The strangest piece of spam ever....
You are eligible for a new freeway!
What? Where? How? Huh? In my backyard? I don't even own a home or any land! How am I eligible for a new freeway?
Must. Write. Senator. I think I've discovered some inefficiency in the Ways and Means committee.
11 comments:
The trouble with new freeways is that they are so rarely free. They'll take it out of you somehow.
Write back and explain how your old freeway is still fine, thanks.
Well, there's no saying where it's located. I'll sell you a stretch of freeway in Angola, if you want. I'll give you a better deal than the spammers, too.
I have written them back.

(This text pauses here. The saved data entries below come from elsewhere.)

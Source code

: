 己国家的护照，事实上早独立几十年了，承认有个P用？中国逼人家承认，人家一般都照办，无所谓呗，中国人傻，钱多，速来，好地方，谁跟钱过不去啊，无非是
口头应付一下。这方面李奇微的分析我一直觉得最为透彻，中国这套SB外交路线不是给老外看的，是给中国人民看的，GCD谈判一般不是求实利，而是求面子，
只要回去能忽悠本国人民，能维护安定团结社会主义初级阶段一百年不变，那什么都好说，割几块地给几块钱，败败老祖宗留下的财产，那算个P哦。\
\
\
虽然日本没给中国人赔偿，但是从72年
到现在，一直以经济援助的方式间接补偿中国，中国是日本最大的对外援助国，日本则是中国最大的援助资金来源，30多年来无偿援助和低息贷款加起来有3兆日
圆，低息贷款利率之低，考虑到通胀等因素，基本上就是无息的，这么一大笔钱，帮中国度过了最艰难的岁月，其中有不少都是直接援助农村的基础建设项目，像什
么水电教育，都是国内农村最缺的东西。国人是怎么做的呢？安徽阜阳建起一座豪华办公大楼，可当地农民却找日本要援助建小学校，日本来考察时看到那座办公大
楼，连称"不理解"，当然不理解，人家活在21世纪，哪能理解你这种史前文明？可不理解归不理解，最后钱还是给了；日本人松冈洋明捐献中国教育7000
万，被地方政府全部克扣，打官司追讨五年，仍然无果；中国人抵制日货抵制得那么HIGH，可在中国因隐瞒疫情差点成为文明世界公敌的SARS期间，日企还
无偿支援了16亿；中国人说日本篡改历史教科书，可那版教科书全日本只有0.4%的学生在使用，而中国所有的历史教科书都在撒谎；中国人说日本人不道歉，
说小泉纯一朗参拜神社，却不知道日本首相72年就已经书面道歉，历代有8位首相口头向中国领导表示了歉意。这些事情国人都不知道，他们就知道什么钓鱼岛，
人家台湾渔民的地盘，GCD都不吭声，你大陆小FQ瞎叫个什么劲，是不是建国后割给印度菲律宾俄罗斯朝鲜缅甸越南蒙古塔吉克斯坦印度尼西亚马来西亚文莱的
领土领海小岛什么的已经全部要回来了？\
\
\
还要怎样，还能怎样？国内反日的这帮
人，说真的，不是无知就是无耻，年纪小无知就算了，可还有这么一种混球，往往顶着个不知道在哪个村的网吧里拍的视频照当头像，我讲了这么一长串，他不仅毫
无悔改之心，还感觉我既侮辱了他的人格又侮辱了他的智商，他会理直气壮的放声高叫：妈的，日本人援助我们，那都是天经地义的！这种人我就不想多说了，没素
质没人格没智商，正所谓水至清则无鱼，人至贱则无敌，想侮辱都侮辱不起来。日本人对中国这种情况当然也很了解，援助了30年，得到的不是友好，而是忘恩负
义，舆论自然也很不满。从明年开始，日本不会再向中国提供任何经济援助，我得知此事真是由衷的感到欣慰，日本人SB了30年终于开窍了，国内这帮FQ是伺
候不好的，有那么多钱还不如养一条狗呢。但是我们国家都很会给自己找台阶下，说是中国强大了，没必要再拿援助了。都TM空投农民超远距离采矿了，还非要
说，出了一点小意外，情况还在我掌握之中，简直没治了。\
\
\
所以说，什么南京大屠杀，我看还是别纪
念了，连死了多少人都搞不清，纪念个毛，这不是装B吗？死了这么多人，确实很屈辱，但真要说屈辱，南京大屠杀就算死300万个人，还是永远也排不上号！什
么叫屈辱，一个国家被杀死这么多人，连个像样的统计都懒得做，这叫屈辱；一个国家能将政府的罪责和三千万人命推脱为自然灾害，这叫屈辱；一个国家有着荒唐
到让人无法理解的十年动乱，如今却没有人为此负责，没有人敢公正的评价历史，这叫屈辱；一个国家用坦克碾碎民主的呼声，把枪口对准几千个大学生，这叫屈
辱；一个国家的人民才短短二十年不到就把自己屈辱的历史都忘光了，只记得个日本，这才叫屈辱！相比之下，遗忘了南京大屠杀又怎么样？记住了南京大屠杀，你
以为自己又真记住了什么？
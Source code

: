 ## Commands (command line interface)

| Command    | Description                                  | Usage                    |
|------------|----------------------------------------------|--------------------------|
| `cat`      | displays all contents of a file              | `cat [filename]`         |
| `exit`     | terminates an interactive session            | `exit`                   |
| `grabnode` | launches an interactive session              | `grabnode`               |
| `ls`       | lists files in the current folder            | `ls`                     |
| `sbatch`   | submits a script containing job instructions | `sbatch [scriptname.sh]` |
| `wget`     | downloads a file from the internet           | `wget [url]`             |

To quote myself I said,
"I thumb my nose in your general direction. A freeway! I've already got on of those!"
the other day me and a friend were just talking about setting up fast food drive thru's right on the highway, kind of like a toll booth.
if you get the freeway, can we use it for preliminary market survey's? I feel I've got a good idea on my hands here. I'll even make sure the drive thru has "health-conscious" options.
There we go paving over paradise again.
Mrs. Charlie's got the right idea, provided you have space for a personal freeway. Unfortunately, that kind of kills Syar's idea, since if it's private . . . well, there's only so much fast food one person can eat.
Man... and I thought the Lord of the Rings spam my friend got was weird.
Eligible for a new freeway- and I bet they'll use eminent domain to get it.
*gasp* lia! blasphemy I say! blasphemy!
Well they got you, Glo...they really wanted to sell you (something you would really buy) and now they know that they have your attention :)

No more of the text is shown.